→ **What is expected**: Beginning with the line that contains "trifàsiques connectades en", transcribe every line through the end of the entries exactly as written, and reproduce nothing else.
BEGIN
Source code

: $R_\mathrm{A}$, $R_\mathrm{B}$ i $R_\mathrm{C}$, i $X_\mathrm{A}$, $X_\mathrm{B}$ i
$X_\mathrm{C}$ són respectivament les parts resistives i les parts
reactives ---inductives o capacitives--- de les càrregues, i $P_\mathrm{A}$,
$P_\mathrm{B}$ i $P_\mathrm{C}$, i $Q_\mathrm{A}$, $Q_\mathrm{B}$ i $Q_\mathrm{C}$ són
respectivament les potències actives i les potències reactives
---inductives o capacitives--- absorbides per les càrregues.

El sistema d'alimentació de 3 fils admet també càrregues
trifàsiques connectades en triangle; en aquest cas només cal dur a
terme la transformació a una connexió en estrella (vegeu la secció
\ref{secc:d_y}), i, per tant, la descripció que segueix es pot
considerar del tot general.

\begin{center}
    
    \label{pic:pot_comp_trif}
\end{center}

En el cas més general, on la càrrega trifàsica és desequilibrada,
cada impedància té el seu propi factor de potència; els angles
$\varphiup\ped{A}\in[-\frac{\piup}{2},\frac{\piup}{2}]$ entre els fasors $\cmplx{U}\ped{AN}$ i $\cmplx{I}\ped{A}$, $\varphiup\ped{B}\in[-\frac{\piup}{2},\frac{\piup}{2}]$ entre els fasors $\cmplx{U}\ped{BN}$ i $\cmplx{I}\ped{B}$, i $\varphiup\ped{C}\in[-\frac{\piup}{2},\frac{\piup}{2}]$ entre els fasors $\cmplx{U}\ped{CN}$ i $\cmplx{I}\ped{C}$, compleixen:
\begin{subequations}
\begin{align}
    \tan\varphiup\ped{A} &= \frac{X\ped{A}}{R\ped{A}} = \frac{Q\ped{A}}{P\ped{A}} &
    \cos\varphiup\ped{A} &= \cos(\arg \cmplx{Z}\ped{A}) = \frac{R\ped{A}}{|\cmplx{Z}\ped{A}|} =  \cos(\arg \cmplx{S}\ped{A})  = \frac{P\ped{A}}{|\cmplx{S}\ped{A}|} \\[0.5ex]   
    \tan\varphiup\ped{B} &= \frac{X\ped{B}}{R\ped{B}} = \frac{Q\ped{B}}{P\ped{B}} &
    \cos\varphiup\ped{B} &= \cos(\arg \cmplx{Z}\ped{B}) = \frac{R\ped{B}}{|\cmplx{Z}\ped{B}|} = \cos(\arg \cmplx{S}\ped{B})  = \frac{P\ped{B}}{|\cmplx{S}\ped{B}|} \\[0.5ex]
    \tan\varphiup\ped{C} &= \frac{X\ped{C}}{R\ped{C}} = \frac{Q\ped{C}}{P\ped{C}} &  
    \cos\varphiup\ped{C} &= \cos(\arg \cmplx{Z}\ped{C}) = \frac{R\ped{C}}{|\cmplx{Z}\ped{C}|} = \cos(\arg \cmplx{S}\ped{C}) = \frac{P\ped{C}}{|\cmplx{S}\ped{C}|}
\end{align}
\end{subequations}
END
→ **Solution for this task**:
trifàsiques connectades en triangle; en aquest cas només cal dur a
terme la transformació a una connexió en estrella (vegeu la secció
\ref{secc:d_y}), i, per tant, la descripció que segueix es pot
considerar del tot general.

\begin{center}
    
    \label{pic:pot_comp_trif}
\end{center}

En el cas més general, on la càrrega trifàsica és desequilibrada,
cada impedància té el seu propi factor de potència; els angles
$\varphiup\ped{A}\in[-\frac{\piup}{2},\frac{\piup}{2}]$ entre els fasors $\cmplx{U}\ped{AN}$ i $\cmplx{I}\ped{A}$, $\varphiup\ped{B}\in[-\frac{\piup}{2},\frac{\piup}{2}]$ entre els fasors $\cmplx{U}\ped{BN}$ i $\cmplx{I}\ped{B}$, i $\varphiup\ped{C}\in[-\frac{\piup}{2},\frac{\piup}{2}]$ entre els fasors $\cmplx{U}\ped{CN}$ i $\cmplx{I}\ped{C}$, compleixen:
\begin{subequations}
\begin{align}
    \tan\varphiup\ped{A} &= \frac{X\ped{A}}{R\ped{A}} = \frac{Q\ped{A}}{P\ped{A}} &
    \cos\varphiup\ped{A} &= \cos(\arg \cmplx{Z}\ped{A}) = \frac{R\ped{A}}{|\cmplx{Z}\ped{A}|} =  \cos(\arg \cmplx{S}\ped{A})  = \frac{P\ped{A}}{|\cmplx{S}\ped{A}|} \\[0.5ex]   
    \tan\varphiup\ped{B} &= \frac{X\ped{B}}{R\ped{B}} = \frac{Q\ped{B}}{P\ped{B}} &
    \cos\varphiup\ped{B} &= \cos(\arg \cmplx{Z}\ped{B}) = \frac{R\ped{B}}{|\cmplx{Z}\ped{B}|} = \cos(\arg \cmplx{S}\ped{B})  = \frac{P\ped{B}}{|\cmplx{S}\ped{B}|} \\[0.5ex]
    \tan\varphiup\ped{C} &= \frac{X\ped{C}}{R\ped{C}} = \frac{Q\ped{C}}{P\ped{C}} &  
    \cos\varphiup\ped{C} &= \cos(\arg \cmplx{Z}\ped{C}) = \frac{R\ped{C}}{|\cmplx{Z}\ped{C}|} = \cos(\arg \cmplx{S}\ped{C}) = \frac{P\ped{C}}{|\cmplx{S}\ped{C}|}
\end{align}
\end{subequations}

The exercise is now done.